Records shown below:
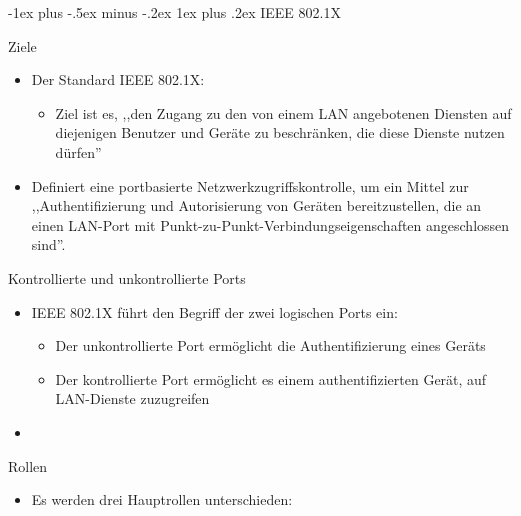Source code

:\documentclass[a4paper]{article}
\makeatletter
\renewcommand{\subsubsection}{\@startsection{subsubsection}{3}{0mm}%
 {-1ex plus -.5ex minus -.2ex}%
 {1ex plus .2ex}%
 {\normalfont\small\bfseries}}
\makeatother
\begin{document}
\begin{multicols}{3}
    \subsubsection{IEEE 802.1X}

    Ziele

    \begin{itemize}
        \item
              Der Standard IEEE 802.1X:

              \begin{itemize}
                  \item
                        Ziel ist es, ,,den Zugang zu den von einem LAN angebotenen Diensten
                        auf diejenigen Benutzer und Geräte zu beschränken, die diese Dienste
                        nutzen dürfen''
              \end{itemize}
        \item
              Definiert eine portbasierte Netzwerkzugriffskontrolle, um ein Mittel
              zur ,,Authentifizierung und Autorisierung von Geräten bereitzustellen,
              die an einen LAN-Port mit Punkt-zu-Punkt-Verbindungseigenschaften
              angeschlossen sind''.
    \end{itemize}

    Kontrollierte und unkontrollierte Ports

    \begin{itemize}
        \item
              IEEE 802.1X führt den Begriff der zwei logischen Ports ein:

              \begin{itemize}
                  \item
                        Der unkontrollierte Port ermöglicht die Authentifizierung eines
                        Geräts
                  \item
                        Der kontrollierte Port ermöglicht es einem authentifizierten Gerät,
                        auf LAN-Dienste zuzugreifen
              \end{itemize}
        \item
    \end{itemize}

    Rollen

    \begin{itemize}
        \item
              Es werden drei Hauptrollen unterschieden:


\end{itemize}
\end{multicols}
\end{document}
End of Records shown.
Where a line of the data includes the string "Ports", list that line.

    Kontrollierte und unkontrollierte Ports
              IEEE 802.1X führt den Begriff der zwei logischen Ports ein:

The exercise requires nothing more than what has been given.